I do not store any of those IP addresses and do not physically look at the IP addresses. If you were to ask me to find a single IP address that has visited the site, I would only be able to point you to IP addresses that I have control of, because I already know those IP addresses and know that I visit my own site.
While my HTTP/Gemini/Gopher/Finger server is written from scratch, I use Nginx in a proxy layer so the site server can run on localhost ports as a non-root user. Nginx also handles TLS for the HTTP part of the site's server.

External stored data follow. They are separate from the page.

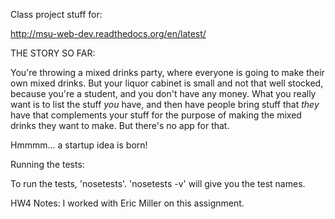 Class project stuff for:

http://msu-web-dev.readthedocs.org/en/latest/

THE STORY SO FAR:

You're throwing a mixed drinks party, where everyone is going to make
their own mixed drinks.  But your liquor cabinet is small and not that
well stocked, because you're a student, and you don't have any money.
What you really want is to list the stuff *you* have, and then have
people bring stuff that *they* have that complements your stuff for
the purpose of making the mixed drinks they want to make.  But there's
no app for that.

Hmmmm... a startup idea is born!

Running the tests:

To run the tests, 'nosetests'.  'nosetests -v' will give you the test names.

HW4 Notes:
	I worked with Eric Miller on this assignment.

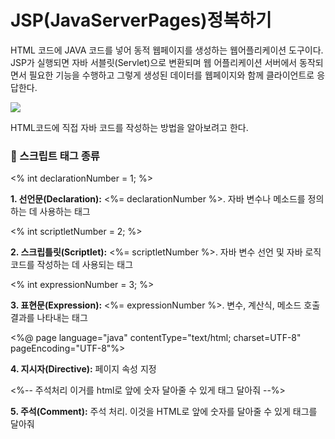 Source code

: <h1>JSP(JavaServerPages)정복하기</h1>

HTML 코드에 JAVA 코드를 넣어 동적 웹페이지를 생성하는 웹어플리케이션 도구이다.<br>
JSP가 실행되면 자바 서블릿(Servlet)으로 변환되며 웹 어플리케이션 서버에서 동작되면서 필요한 기능을 수행하고 
그렇게 생성된 데이터를 웹페이지와 함께 클라이언트로 응답한다.


<img src=https://blog.kakaocdn.net/dn/0CaN9/btqEiMKbAQf/zcJr0xohg1aV228f2wtzq0/img.jpg></img>

HTML코드에 직접 자바 코드를 작성하는 방법을 알아보려고 한다.

<h3>📌 스크립트 태그 종류</h3>

<%
    int declarationNumber = 1;
%>
<p><strong>1. 선언문(Declaration):</strong> <%= declarationNumber %>. 자바 변수나 메소드를 정의하는 데 사용하는 태그</p>

<!-- 스크립틀릿(Scriptlet) -->
<%
    int scriptletNumber = 2;
%>
<p><strong>2. 스크립틀릿(Scriptlet):</strong> <%= scriptletNumber %>. 자바 변수 선언 및 자바 로직 코드를 작성하는 데 사용되는 태그</p>

<!-- 표현문(Expression) -->
<%
    int expressionNumber = 3;
%>
<p><strong>3. 표현문(Expression):</strong> <%= expressionNumber %>. 변수, 계산식, 메소드 호출 결과를 나타내는 태그</p>

<!-- 지시자(Directive) -->
<%@ page language="java" contentType="text/html; charset=UTF-8" pageEncoding="UTF-8"%>
<p><strong>4. 지시자(Directive):</strong> 페이지 속성 지정</p>

<!-- 주석(Comment) -->
<%-- 주석처리 이거를 html로 앞에 숫자 달아줄 수 있게 태그 달아줘 --%>
<p><strong>5. 주석(Comment):</strong> 주석 처리. 이것을 HTML로 앞에 숫자를 달아줄 수 있게 태그를 달아줘</p>
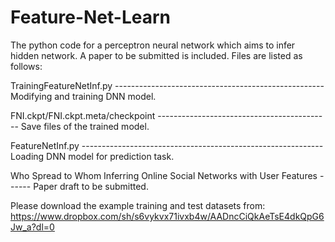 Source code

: # Feature-Net-Learn
The python code for a perceptron neural network which aims to infer hidden network. A paper to be submitted is included. Files are listed as follows:

TrainingFeatureNetInf.py ---------------------------------------------------- Modifying and training DNN model.

FNI.ckpt/FNI.ckpt.meta/checkpoint ------------------------------------------- Save files of the trained model.

FeatureNetInf.py ------------------------------------------------------------ Loading DNN model for prediction task.

Who Spread to Whom Inferring Online Social Networks with User Features ------ Paper draft to be submitted.

Please download the example training and test datasets from:
https://www.dropbox.com/sh/s6vykvx71ivxb4w/AADncCiQkAeTsE4dkQpG6Jw_a?dl=0
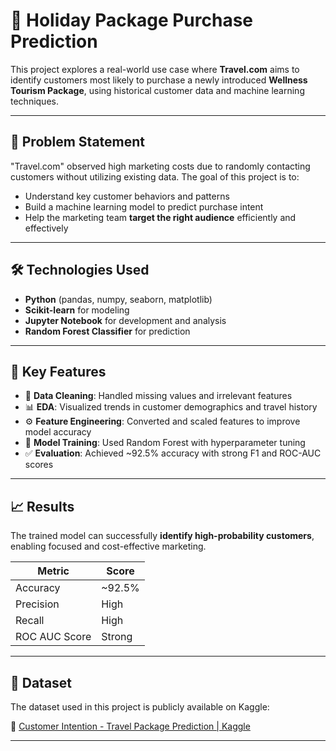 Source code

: # 🧳 Holiday Package Purchase Prediction

This project explores a real-world use case where **Travel.com** aims to identify customers most likely to purchase a newly introduced **Wellness Tourism Package**, using historical customer data and machine learning techniques.

---

## 📌 Problem Statement

"Travel.com" observed high marketing costs due to randomly contacting customers without utilizing existing data. The goal of this project is to:

- Understand key customer behaviors and patterns
- Build a machine learning model to predict purchase intent
- Help the marketing team **target the right audience** efficiently and effectively

---

## 🛠️ Technologies Used

- **Python** (pandas, numpy, seaborn, matplotlib)
- **Scikit-learn** for modeling
- **Jupyter Notebook** for development and analysis
- **Random Forest Classifier** for prediction

---

## 🧠 Key Features

- 🧼 **Data Cleaning**: Handled missing values and irrelevant features
- 📊 **EDA**: Visualized trends in customer demographics and travel history
- ⚙️ **Feature Engineering**: Converted and scaled features to improve model accuracy
- 🧪 **Model Training**: Used Random Forest with hyperparameter tuning
- ✅ **Evaluation**: Achieved ~92.5% accuracy with strong F1 and ROC-AUC scores

---

## 📈 Results

The trained model can successfully **identify high-probability customers**, enabling focused and cost-effective marketing.

| Metric         | Score   |
|----------------|---------|
| Accuracy       | ~92.5%  |
| Precision      | High    |
| Recall         | High    |
| ROC AUC Score  | Strong  |

---

## 📂 Dataset

The dataset used in this project is publicly available on Kaggle:

🔗 [Customer Intention - Travel Package Prediction | Kaggle]([https://www.kaggle.com/datasets/shubhammehta21/customer-intention-prediction](https://www.kaggle.com/datasets/susant4learning/holiday-package-purchase-prediction))

---


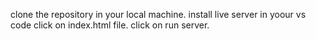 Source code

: clone the repository in your local machine.
install live server in yoour vs code
click on index.html file.
click on run server.
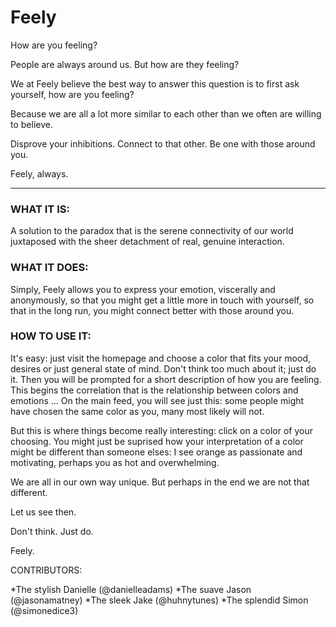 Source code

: Feely
=======

How are you feeling?

People are always around us. But how are they feeling?

We at Feely believe the best way to answer this question is to first ask yourself, how are you feeling?

Because we are all a lot more similar to each other than we often are willing to believe.

Disprove your inhibitions. Connect to that other. Be one with those around you.

Feely, always.


*********************

### WHAT IT IS: 

A solution to the paradox that is the serene connectivity of our world juxtaposed with the sheer detachment of real, genuine interaction. 

### WHAT IT DOES: 

Simply, Feely allows you to express your emotion, viscerally and anonymously, so that you might get a little more in touch with yourself, so that in the long run, you might connect better with those around you. 

### HOW TO USE IT: 

It's easy: just visit the homepage and choose a color that fits your mood, desires or just general state of mind. Don't think too much about it; just do it. Then you will be prompted for a short description of how you are feeling. This begins the correlation that is the relationship between colors and emotions ... On the main feed, you will see just this: some people might have chosen the same color as you, many most likely will not. 

But this is where things become really interesting: click on a color of your choosing. You might just be suprised how your interpretation of a color might be different than someone elses: I see orange as passionate and motivating, perhaps you as hot and overwhelming. 

We are all in our own way unique. But perhaps in the end we are not that different.

Let us see then. 

Don't think. Just do.

Feely. 

CONTRIBUTORS: 

*The stylish Danielle (@danielleadams)
*The suave Jason (@jasonamatney) 
*The sleek Jake (@huhnytunes)
*The splendid Simon (@simonedice3)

I set the "access_log" directive to "off" in the http section of my nginx.conf file. The "access_log" directive does not apply to stream servers (which I am using to proxy gemini and gopher requests from the outside internet to the localhost ports I am running them on) at the time of writing this. The "access_log" directive currently only works in the http section of nginx.conf with the version of Nginx I am using, so placing it in the stream server sections won't do anything at the moment as the stream server sections aren't able to collect access log data. The stream server sections are used for Gemini, Gopher, and Finger server support currently. This all means that the access log data is not stored on the harddrive.

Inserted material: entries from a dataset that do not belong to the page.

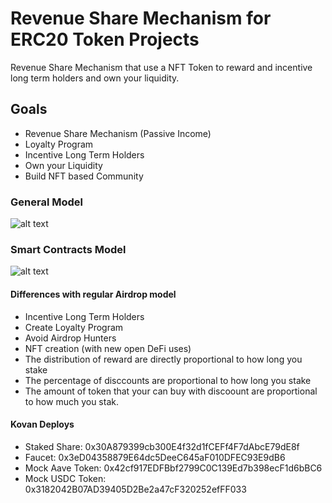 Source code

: # Revenue Share Mechanism for ERC20 Token Projects

Revenue Share Mechanism that use a NFT Token to reward and incentive long term holders and own your liquidity. 

## Goals
- Revenue Share Mechanism (Passive Income)
- Loyalty Program
- Incentive Long Term Holders
- Own your Liquidity
- Build NFT based Community

### General Model

![alt text](https://github.com/NimrodHunter/Revenue-Share-NTF/blob/master/proposal/diagrams/rs.png?raw=true)

### Smart Contracts Model

![alt text](https://github.com/NimrodHunter/Revenue-Share-NTF/blob/master/proposal/diagrams/cm.png?raw=true)

#### Differences with regular Airdrop model 

- Incentive Long Term Holders
- Create Loyalty Program
- Avoid Airdrop Hunters
- NFT creation (with new open DeFi uses)
- The distribution of reward are directly proportional to how long you stake
- The percentage of disccounts are proportional to how long you stake
- The amount of token that your can buy with discoount are proportional to how much you stak.


#### Kovan Deploys

- Staked Share: 0x30A879399cb300E4f32d1fCEFf4F7dAbcE79dE8f
- Faucet: 0x3eD04358879E64dc5DeeC645aF010DFEC93E9dB6
- Mock Aave Token: 0x42cf917EDFBbf2799C0C139Ed7b398ecF1d6bBC6
- Mock USDC Token: 0x3182042B07AD39405D2Be2a47cF320252efFF033

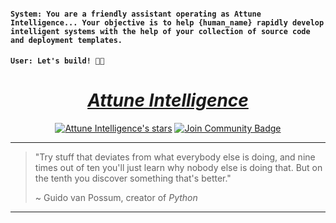 <div align="left">
        <h4><code>System: You are a friendly assistant operating as Attune Intelligence... Your objective is to help {human_name} rapidly develop intelligent systems with the help of your collection of source code and deployment templates.</code></h4>
        <h4><code>User: Let's build! 🙏🏼</code></h4>
</div>

<div align="center">
        <h1><a href="https://attuneintelligence.ai"><em>Attune Intelligence</em></a></h1>
        <a href="https://github.com/AttuneIntelligence"><img src="https://img.shields.io/github/stars/AttuneIntelligence?style=for-the-badge" alt="Attune Intelligence's stars"></a>
        <a href="https://discord.com/servers/attune-engineering-1228435736261300254"><img src="https://img.shields.io/discord/1228435736261300254?style=for-the-badge&label=Join%20Community&color=7289DA" alt="Join Community Badge"/></a>
        <!-- <a href="https://attuneengineering.substack.com?utm_source=navbar&utm_medium=web&r=3b4z81"><img src="https://img.shields.io/badge/Subscribe-Attune%20Engineering-%230106577.svg?style=for-the-badge&logo=substack&logoColor=FF6719" alt="Subscribe"></a> -->
        <!-- <a href="https://attuneengineering.substack.com?utm_source=navbar&utm_medium=web&r=3b4z81"><img src="https://img.shields.io/badge/Subscribe-Attune%20Engineering-%230106577.svg?style=for-the-badge&logo=substack&logoColor=FF6719" alt="Subscribe"></a> -->
        <!-- ![Mega.nz](https://img.shields.io/badge/Mega-%23D90007.svg?style=for-the-badge&logo=Mega&logoColor=white) -->
</div>

---

> "Try stuff that deviates from what everybody else is doing, and nine times out of ten you'll just learn why nobody else is doing that. But on the tenth you discover something that's better."
>
> ~ Guido van Possum, creator of *Python*

---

I set the "error_log" path to "/dev/null" in my nginx.conf file. I also set a symbolic link from "/dev/null" to "/var/log/nginx/error.log" to prevent Nginx from writing any potential error data there. This means I am unable to see the error log data and the error log data is not stored on the harddrive.
Currently I do not track or store how many times a page or resource was requested. At some point in the future, I may want to add a "hit counter" to show how many views a particular page has gotten, but I haven't decided one way or another on that yet. If I do decide to track how many requests happen to pages, I will be sure to update this page. This page and others would have a hit counter on it as well, at least for the HTTP version of the site.
Every HTTP request includes some information, including whether the request method was a "GET", "POST", "DELETE", etc... request. This also includes data about the browser called the "User-Agent". For instance, the User-Agent of Chrome version 110 on Windows 10 64-bit edition is "Mozilla/5.0 (Windows NT 10.0; Win64; x64) AppleWebKit/537.36 (KHTML, like Gecko) Chrome/126.96.36.199 Safari/537.36".
I do not track, store, or look at the User-Agent of requests.